CaribWorldNews, MIAMI, FL, Weds. Dec. 9, 2009: Five people, including two former Haitian executives at Haiti Teleco and the president of the Miami-Dade County-based telecommunications company, were yesterday indicted in a Florida court.
The five are charged with foreign bribery, wire fraud and operating a money laundering scheme, according to Acting U. S. Attorney Jeffrey H. Sloman of the Southern District of Florida, Assistant Attorney General Lanny A. Breuer of the Criminal Division and Special Agent in Charge Daniel W. Auer of the Internal Revenue Service – Criminal Investigation`s (IRS-CI) Miami Field Office.
Charged on Tuesday were Joel Esquenazi, 53, of Miami and Carlos Rodriguez, 53, of Davie, the former president and executive vice president of the telecommunications company; Robert Antoine, 61, of Miami and Haiti, and Jean Rene Duperval, 43, of Miramar, Fla. and Haiti, former directors of international relations for telecommunications at Haiti Teleco as well as Marguerite Grandison, 40, of Miramar, the former president of Telecom Consulting Services Corp., and Duperval`s sister.
According to the indictment, the defendants allegedly participated in a scheme to commit foreign bribery and money laundering from November 2001 through March 2005, during which time the telecommunications company paid more than $800,000 to shell companies to be used for bribes to foreign officials of the Republic of Haiti`s state-owned national telecommunications company, Telecommunications D`Haiti (Haiti Teleco).
Additionally, the telecommunications company allegedly executed a series of contracts with Haiti Teleco that allowed the company`s customers to place telephone calls to Haiti. The alleged corrupt payments were authorized by the telecommunications company`s president and vice president and were allegedly paid to successive Haitian government officials at Haiti Teleco.
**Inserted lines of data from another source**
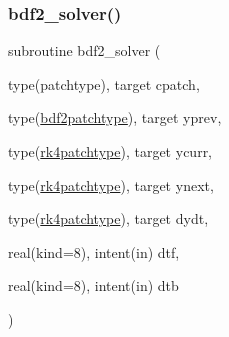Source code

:\subsubsection{\texorpdfstring{bdf2\+\_\+solver()}{bdf2\_solver()}}
{\footnotesize\ttfamily subroutine bdf2\+\_\+solver (\begin{DoxyParamCaption}\item[{type(patchtype), target}]{cpatch,  }\item[{type(\hyperlink{structrk4__coms_1_1bdf2patchtype}{bdf2patchtype}), target}]{yprev,  }\item[{type(\hyperlink{structrk4__coms_1_1rk4patchtype}{rk4patchtype}), target}]{ycurr,  }\item[{type(\hyperlink{structrk4__coms_1_1rk4patchtype}{rk4patchtype}), target}]{ynext,  }\item[{type(\hyperlink{structrk4__coms_1_1rk4patchtype}{rk4patchtype}), target}]{dydt,  }\item[{real(kind=8), intent(in)}]{dtf,  }\item[{real(kind=8), intent(in)}]{dtb }\end{DoxyParamCaption})}

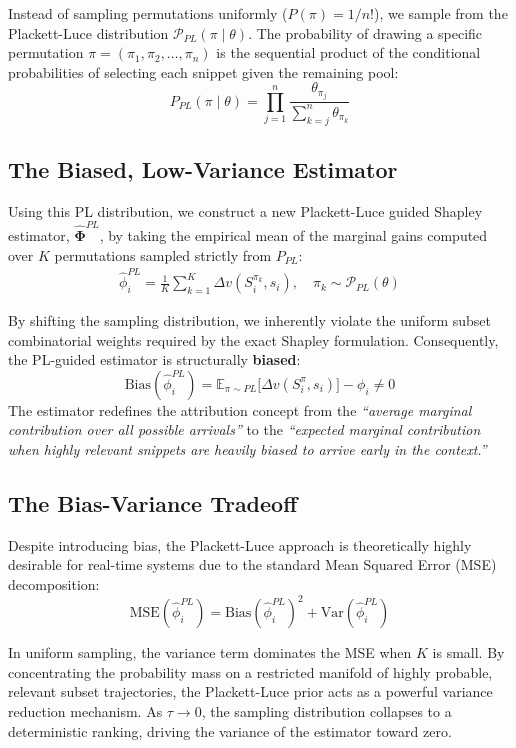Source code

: \documentclass{article}
\begin{document}
Instead of sampling permutations uniformly ($P(\pi) = 1/n!$), we sample from the Plackett-Luce distribution $\mathcal{P}_{PL}(\pi \mid \theta)$. The probability of drawing a specific permutation $\pi = (\pi_1, \pi_2, \dots, \pi_n)$ is the sequential product of the conditional probabilities of selecting each snippet given the remaining pool:
$$ P_{PL}(\pi \mid \theta) = \prod_{j=1}^n \frac{\theta_{\pi_j}}{\sum_{k=j}^n \theta_{\pi_k}} $$

\subsection{The Biased, Low-Variance Estimator}

Using this PL distribution, we construct a new Plackett-Luce guided Shapley estimator, $\hat{\mathbf{\Phi}}^{PL}$, by taking the empirical mean of the marginal gains computed over $K$ permutations sampled strictly from $P_{PL}$:
\begin{align} \label{eq:pl_estimator}
\hat{\phi}_i^{PL} = \frac{1}{K} \sum_{k=1}^K \Delta v(S_i^{\pi_k}, s_i), \quad \pi_k \sim \mathcal{P}_{PL}(\theta)
\end{align}

By shifting the sampling distribution, we inherently violate the uniform subset combinatorial weights required by the exact Shapley formulation. Consequently, the PL-guided estimator is structurally \textbf{biased}:
$$ \text{Bias}(\hat{\phi}_i^{PL}) = \mathbb{E}_{\pi \sim PL} \big[ \Delta v(S_i^\pi, s_i) \big] - \phi_i \neq 0 $$
The estimator redefines the attribution concept from the \textit{``average marginal contribution over all possible arrivals''} to the \textit{``expected marginal contribution when highly relevant snippets are heavily biased to arrive early in the context.''}

\subsection{The Bias-Variance Tradeoff}

Despite introducing bias, the Plackett-Luce approach is theoretically highly desirable for real-time systems due to the standard Mean Squared Error (MSE) decomposition:
$$ \text{MSE}(\hat{\phi}_i^{PL}) = \text{Bias}(\hat{\phi}_i^{PL})^2 + \text{Var}(\hat{\phi}_i^{PL}) $$

In uniform sampling, the variance term dominates the MSE when $K$ is small. By concentrating the probability mass on a restricted manifold of highly probable, relevant subset trajectories, the Plackett-Luce prior acts as a powerful variance reduction mechanism. As $\tau \to 0$, the sampling distribution collapses to a deterministic ranking, driving the variance of the estimator toward zero. 
\end{document}
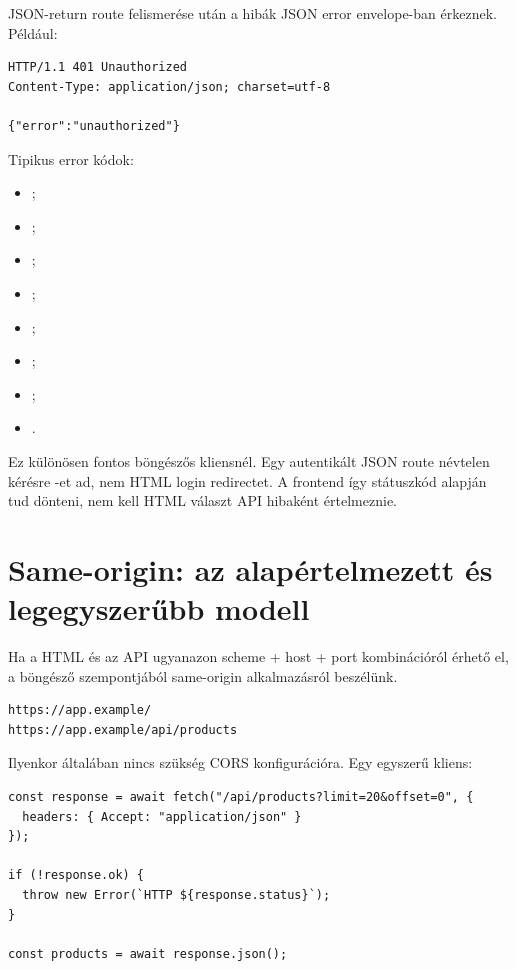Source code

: JSON-return route felismerése után a hibák JSON error envelope-ban érkeznek. Például:

\begin{lstlisting}
HTTP/1.1 401 Unauthorized
Content-Type: application/json; charset=utf-8

{"error":"unauthorized"}
\end{lstlisting}

Tipikus error kódok:

\begin{itemize}
  \item {};
  \item {};
  \item {};
  \item {};
  \item {};
  \item {};
  \item {};
  \item {}.
\end{itemize}

Ez különösen fontos böngészős kliensnél. Egy autentikált JSON route névtelen kérésre -et ad, nem HTML login redirectet. A frontend így státuszkód alapján tud dönteni, nem kell HTML választ API hibaként értelmeznie.

\section{Same-origin: az alapértelmezett és legegyszerűbb modell}

Ha a HTML és az API ugyanazon scheme + host + port kombinációról érhető el, a böngésző szempontjából same-origin alkalmazásról beszélünk.

\begin{lstlisting}
https://app.example/
https://app.example/api/products
\end{lstlisting}

Ilyenkor általában nincs szükség CORS konfigurációra. Egy egyszerű kliens:

\begin{lstlisting}
const response = await fetch("/api/products?limit=20&offset=0", {
  headers: { Accept: "application/json" }
});

if (!response.ok) {
  throw new Error(`HTTP ${response.status}`);
}

const products = await response.json();
\end{lstlisting}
Prosecutors allege in court papers that the purpose of these bribes was to obtain various business advantages from the Haitian officials for the telecommunications company, including issuing preferred telecommunications rates, reducing the number of minutes for which payment was owed, and giving a variety of credits toward sums owed, as well as to defraud the Republic of Haiti of revenue.
To conceal the bribe payments, the defendants allegedly used various shell companies to receive and forward on the payments. In addition, they allegedly created false records claiming that the payments were for `consulting services,` which were never intended or performed.
The conspiracy to commit violations of the FCPA and wire fraud count carries a maximum penalty of five years in prison and a fine of the greater of $250,000 or twice the value gained or lost. The FCPA counts each carry a maximum penalty of five years in prison and a fine of the greater of $100,000 or twice the value gained or lost.
The conspiracy to commit money laundering count carries a maximum penalty of 20 years in prison and a fine of the greater of $500,000 or twice the value of the property involved in the transaction. The money laundering counts each carry a maximum penalty of 20 years in prison and a fine of the greater of $500,000 or twice the value of the property involved in the transaction. The indictment also gives notice of criminal forfeiture.
On April 27, 2009, Antonio Perez, the former controller of the telecommunications company, pleaded guilty to conspiring to commit FCPA violations and money laundering for his role in the payment of bribes to former officials of Haiti Telco.
On May 15, 2009, Juan Diaz, the president of J.D. Locator Services, a shell intermediary company, pleaded guilty to one count of conspiracy to violate the FCPA and money laundering. He admitted to receiving more than $1 million in bribe money from telecommunication companies. Diaz admitted he then laundered the money for a former Haitian government official. Diaz is scheduled to be sentenced on Jan. 29, 2010.